The Blackstone Group has said it will not settle a $170 million (€107 million) lawsuit from Alliance Data Systems, filed after their previously agreed $7.8 billion deal failed to complete by its Friday deadline. It’s the second such lawsuit the credit card services company has filed.

“We are disappointed that Blackstone’s affiliates chose not to satisfy their obligations to consummate this transaction,” ADS chairman Robert Minicucci said in a statement.

Blackstone called the suit “just as spurious as the first one” in a statement that maintains the firm did everything in its power to complete the deal struck last May.

“We have fully complied with all of our obligations under the merger agreement and any claims to the contrary by Alliance Data are purely self-serving. Blackstone will defend this suit vigorously and does not intend to settle it,” Blackstone said.

Similar to the previous lawsuit the company filed and later dropped, the latest suit alleges that Blackstone refused to accept reasonable and customary regulatory requirements and prolonged negotiations with the Office of the Comptroller of Currency.

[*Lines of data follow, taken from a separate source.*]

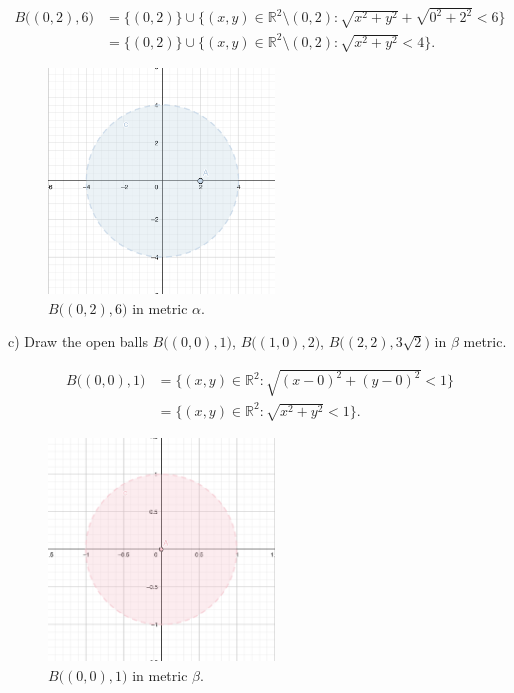 \documentclass[a4paper,11pt]{article}
\begin{document}

 \begin{align*} 
    B \big((0, 2), 6 \big) &= \{(0,2)\} \cup \{(x,y) \in \mathbb{R}^2 \setminus (0,2) : \sqrt{x^2 + y^2} + \sqrt{0^2 + 2^2} < 6 \} 
    \\
    &= \{(0,2)\} \cup \{(x,y) \in \mathbb{R}^2 \setminus (0,2) : \sqrt{x^2 + y^2} < 4 \}. 
\end{align*}

\begin{figure}[ht!]
    \centering
    \includegraphics[width=60mm]{b3.png}
    \caption{$B \big((0, 2), 6 \big)$ in metric $\alpha$.}
\end{figure}

c) Draw the open balls $B \big((0, 0), 1 \big)$, $B \big((1, 0), 2 \big)$, $B \big((2, 2), 3 \sqrt{2} \big)$ in $\beta$ metric. 

\begin{align*} 
    B \big((0, 0), 1 \big) &= \{(x,y) \in \mathbb{R}^2 : \sqrt{(x - 0)^2 + (y - 0)^2} < 1 \}
    \\
    &= \{(x,y) \in \mathbb{R}^2 : \sqrt{x^2 + y^2} < 1 \}.
\end{align*}

\begin{figure}[ht!]
    \centering
    \includegraphics[width=60mm]{b1.png}
    \caption{$B \big((0, 0), 1 \big)$ in metric $\beta$.}
\end{figure}
\end{document}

Blackstone had previously indicated it could back away from the deal due to OCC regulatory requirements that it deemed “unprecedented and unacceptable financial and operational requirements that would impose an unlimited and indefinite liability on Blackstone and its funds”. Alliance Data said previously that it was unable to agree with Blackstone on alternative solutions that would please the regulator.

Blackstone declined to comment.

ADS represents just one of several high-profile deals Blackstone has failed to complete in recent months. In January, Blackstone was forced to scrap a $1.8 billion buyout of PHH, a mortgage and leasing group, after failing to secure adequate financing.  

That same month GSO Capital Partners, a recently acquired Blackstone affiliate, paid a $21 million breakup fee after walking away from a $1.1 billion deal for packaged ice distributor Reddy Ice.